## PROBLEM DESCRIPTION
From the entries below, please gather each line containing the string "MedianPointLocation".

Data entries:
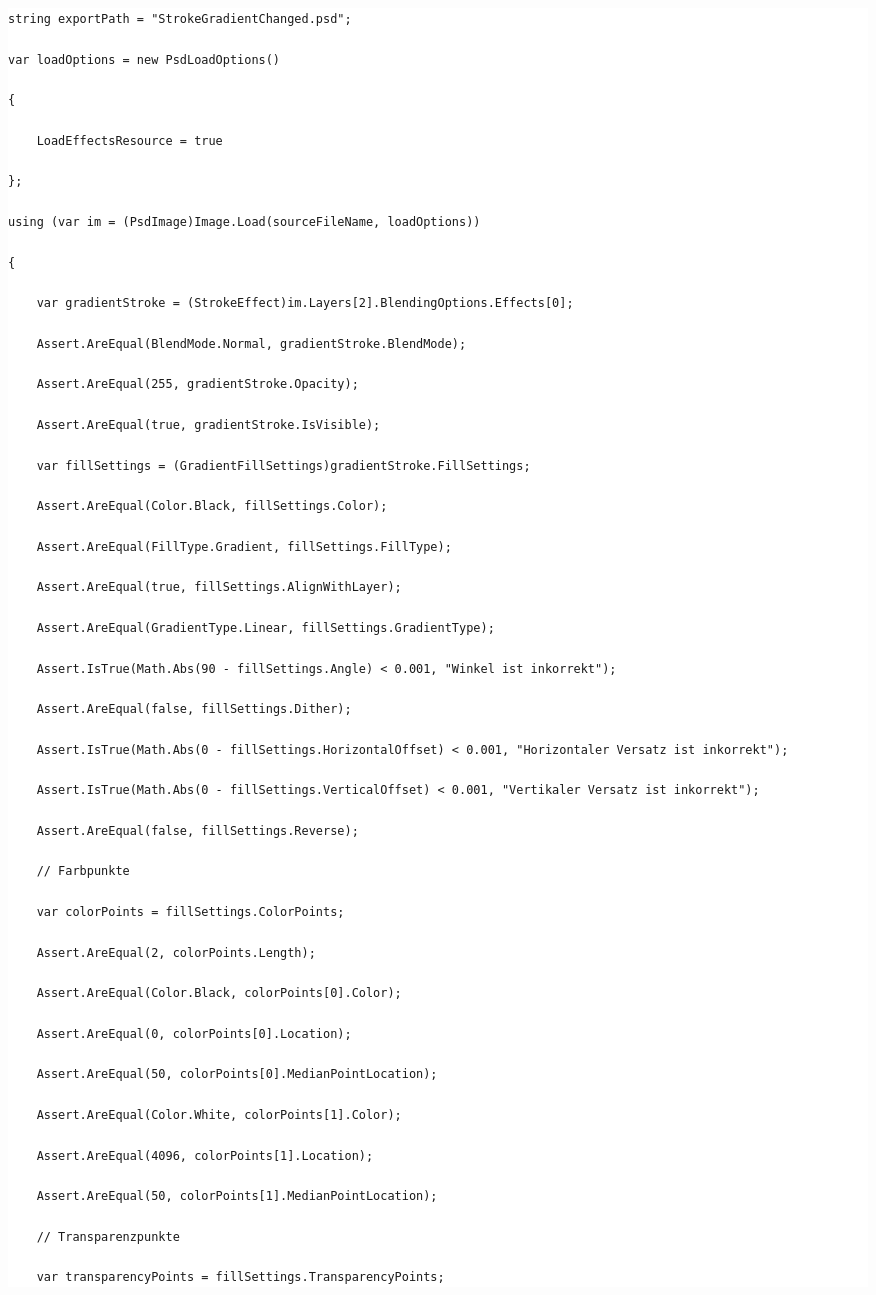     string exportPath = "StrokeGradientChanged.psd";

    var loadOptions = new PsdLoadOptions()

    {

        LoadEffectsResource = true

    };

    using (var im = (PsdImage)Image.Load(sourceFileName, loadOptions))

    {

        var gradientStroke = (StrokeEffect)im.Layers[2].BlendingOptions.Effects[0];

        Assert.AreEqual(BlendMode.Normal, gradientStroke.BlendMode);

        Assert.AreEqual(255, gradientStroke.Opacity);

        Assert.AreEqual(true, gradientStroke.IsVisible);

        var fillSettings = (GradientFillSettings)gradientStroke.FillSettings;

        Assert.AreEqual(Color.Black, fillSettings.Color);

        Assert.AreEqual(FillType.Gradient, fillSettings.FillType);

        Assert.AreEqual(true, fillSettings.AlignWithLayer);

        Assert.AreEqual(GradientType.Linear, fillSettings.GradientType);

        Assert.IsTrue(Math.Abs(90 - fillSettings.Angle) < 0.001, "Winkel ist inkorrekt");

        Assert.AreEqual(false, fillSettings.Dither);

        Assert.IsTrue(Math.Abs(0 - fillSettings.HorizontalOffset) < 0.001, "Horizontaler Versatz ist inkorrekt");

        Assert.IsTrue(Math.Abs(0 - fillSettings.VerticalOffset) < 0.001, "Vertikaler Versatz ist inkorrekt");

        Assert.AreEqual(false, fillSettings.Reverse);

        // Farbpunkte

        var colorPoints = fillSettings.ColorPoints;

        Assert.AreEqual(2, colorPoints.Length);

        Assert.AreEqual(Color.Black, colorPoints[0].Color);

        Assert.AreEqual(0, colorPoints[0].Location);

        Assert.AreEqual(50, colorPoints[0].MedianPointLocation);

        Assert.AreEqual(Color.White, colorPoints[1].Color);

        Assert.AreEqual(4096, colorPoints[1].Location);

        Assert.AreEqual(50, colorPoints[1].MedianPointLocation);

        // Transparenzpunkte

        var transparencyPoints = fillSettings.TransparencyPoints;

## ANSWER TO THIS PROBLEM
        Assert.AreEqual(50, colorPoints[0].MedianPointLocation);
        Assert.AreEqual(50, colorPoints[1].MedianPointLocation);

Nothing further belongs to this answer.